The origin of the Hmong may be traced back to Central Siberia. They migrated to Northern China then further south to the fertile lands of the Yellow River. War drove them onward to Hunan and Hupeh provinces where they established a separate kingdom spanning from the fourth to the tenth century A.D. After the Manchu dynasty succeeded in destroying the Hmong realm, the Hmong fled to the mountainous regions of Guizhou, Szechwan and Yunan provinces. Continued persecution led some further south. During the mid-nineteenth century, thousands of Hmong crossed into Vietnam, Laos, Thailand and Myanmar. After World War II, the French had a strong presence in South East Asia and were followed by the U.S. in the Vietnam conflict. The Hmong supported both foreign powers. In Laos they were the cast of guerrilla fighters hired by the CIA in the secret war against Laotian communists. In 1975 communists gained control of Laos and the U.S. pulled out. The Hmong had no choice but to surrender or flee. Most chose to escape to Thailand, crossing the Mekong river to live in refugee camps. After the U.S. government officially acknowledged American presence in Laos and the aid of the Hmong soldiers, the Hmong began to immigrate to the U.S. and other countries including France, Australia and Canada.

Farming

In Laos, the Hmong practiced slash and burn farming. After choosing an area, they would clear away brush, pile it and use it to burn all the trees and plant life. The ash was spread throughout the field as fertilizer. Corn, fruit and vegetables were planted in April and harvested in August.
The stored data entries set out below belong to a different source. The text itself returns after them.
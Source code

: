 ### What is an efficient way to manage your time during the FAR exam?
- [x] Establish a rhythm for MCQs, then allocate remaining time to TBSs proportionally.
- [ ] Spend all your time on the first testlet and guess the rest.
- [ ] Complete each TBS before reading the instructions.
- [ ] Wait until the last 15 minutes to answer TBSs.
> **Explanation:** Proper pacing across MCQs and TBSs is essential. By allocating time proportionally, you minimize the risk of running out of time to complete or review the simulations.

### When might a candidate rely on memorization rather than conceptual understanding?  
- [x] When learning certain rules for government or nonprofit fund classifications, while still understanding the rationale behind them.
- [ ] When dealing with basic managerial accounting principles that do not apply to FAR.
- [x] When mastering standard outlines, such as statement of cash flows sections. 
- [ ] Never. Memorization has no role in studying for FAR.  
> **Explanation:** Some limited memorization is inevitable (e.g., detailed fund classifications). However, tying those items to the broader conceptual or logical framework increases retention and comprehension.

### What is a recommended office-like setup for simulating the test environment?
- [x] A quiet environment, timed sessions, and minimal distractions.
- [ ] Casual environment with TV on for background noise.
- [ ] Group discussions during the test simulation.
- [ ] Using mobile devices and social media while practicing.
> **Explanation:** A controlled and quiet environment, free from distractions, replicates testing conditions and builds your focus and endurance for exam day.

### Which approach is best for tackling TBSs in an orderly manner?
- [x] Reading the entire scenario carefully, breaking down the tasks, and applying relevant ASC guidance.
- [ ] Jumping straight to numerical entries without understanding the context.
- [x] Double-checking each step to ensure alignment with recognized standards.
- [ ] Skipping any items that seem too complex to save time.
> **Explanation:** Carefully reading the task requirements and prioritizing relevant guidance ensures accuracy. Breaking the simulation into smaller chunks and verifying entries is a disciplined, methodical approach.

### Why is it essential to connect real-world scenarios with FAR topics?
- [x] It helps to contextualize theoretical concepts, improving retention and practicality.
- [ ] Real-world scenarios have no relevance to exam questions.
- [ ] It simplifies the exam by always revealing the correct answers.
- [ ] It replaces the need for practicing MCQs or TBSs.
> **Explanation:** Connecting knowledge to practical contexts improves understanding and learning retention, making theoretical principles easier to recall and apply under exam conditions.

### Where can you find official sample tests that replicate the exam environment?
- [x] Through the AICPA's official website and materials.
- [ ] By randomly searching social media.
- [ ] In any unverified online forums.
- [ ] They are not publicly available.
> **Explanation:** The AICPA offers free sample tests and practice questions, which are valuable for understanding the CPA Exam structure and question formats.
Opium, the Hmong’s only cash crop, was then planted and harvested in January.
Many Hmong continue to earn their livelihood off of agriculture in the U.S. In Central Wisconsin where ginseng became a profitable product, many Hmong can be seen working in fields covered by black tarps with straw covering the precious roots. Few Hmong own land; they often work as hired hands on American farms.